Task to carry out |
Lines containing the word "appeal": say how many there are in the listing, with only the number as the answer.

Entries supplied |
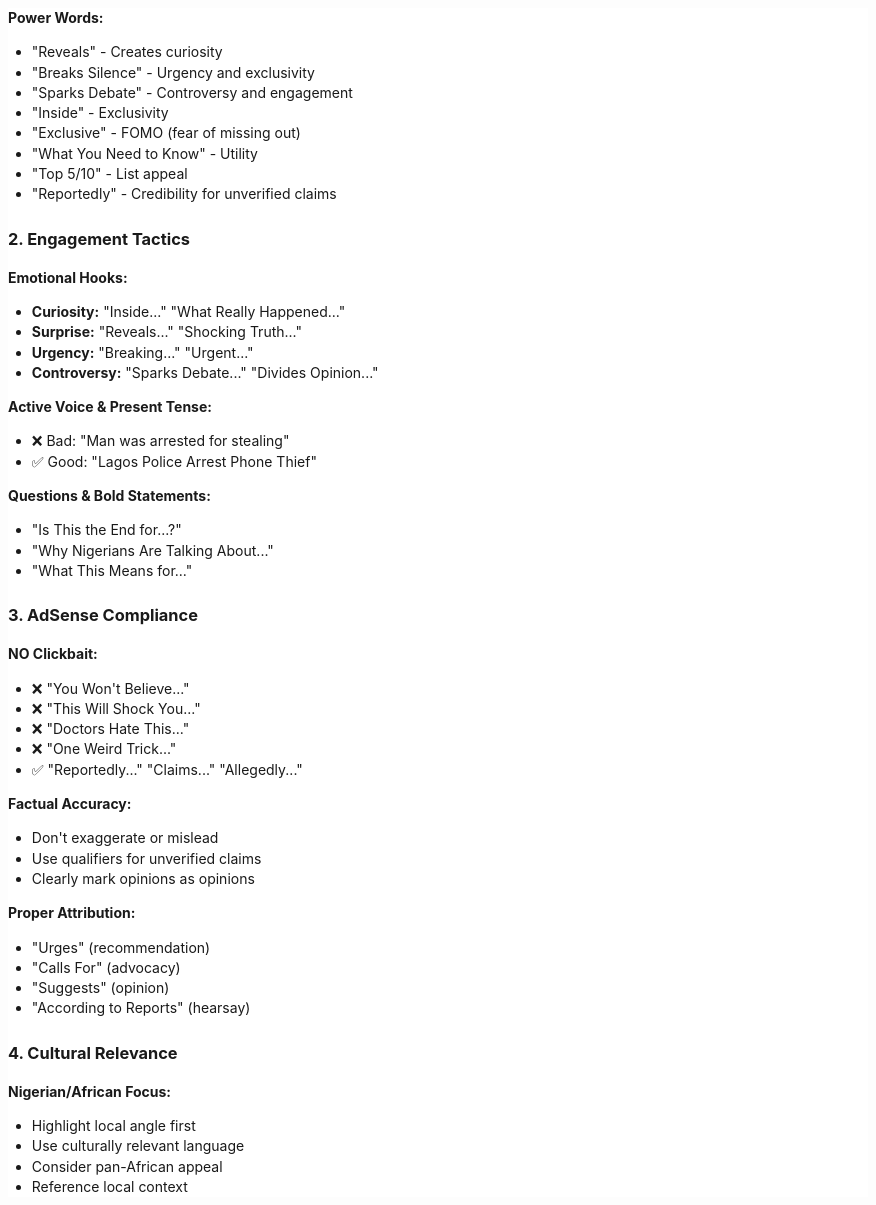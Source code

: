 **Power Words:**
- "Reveals" - Creates curiosity
- "Breaks Silence" - Urgency and exclusivity
- "Sparks Debate" - Controversy and engagement
- "Inside" - Exclusivity
- "Exclusive" - FOMO (fear of missing out)
- "What You Need to Know" - Utility
- "Top 5/10" - List appeal
- "Reportedly" - Credibility for unverified claims

### 2. Engagement Tactics

**Emotional Hooks:**
- **Curiosity:** "Inside..." "What Really Happened..."
- **Surprise:** "Reveals..." "Shocking Truth..."
- **Urgency:** "Breaking..." "Urgent..."
- **Controversy:** "Sparks Debate..." "Divides Opinion..."

**Active Voice & Present Tense:**
- ❌ Bad: "Man was arrested for stealing"
- ✅ Good: "Lagos Police Arrest Phone Thief"

**Questions & Bold Statements:**
- "Is This the End for...?"
- "Why Nigerians Are Talking About..."
- "What This Means for..."

### 3. AdSense Compliance

**NO Clickbait:**
- ❌ "You Won't Believe..."
- ❌ "This Will Shock You..."
- ❌ "Doctors Hate This..."
- ❌ "One Weird Trick..."
- ✅ "Reportedly..." "Claims..." "Allegedly..."

**Factual Accuracy:**
- Don't exaggerate or mislead
- Use qualifiers for unverified claims
- Clearly mark opinions as opinions

**Proper Attribution:**
- "Urges" (recommendation)
- "Calls For" (advocacy)
- "Suggests" (opinion)
- "According to Reports" (hearsay)

### 4. Cultural Relevance

**Nigerian/African Focus:**
- Highlight local angle first
- Use culturally relevant language
- Consider pan-African appeal
- Reference local context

Result for this task |
2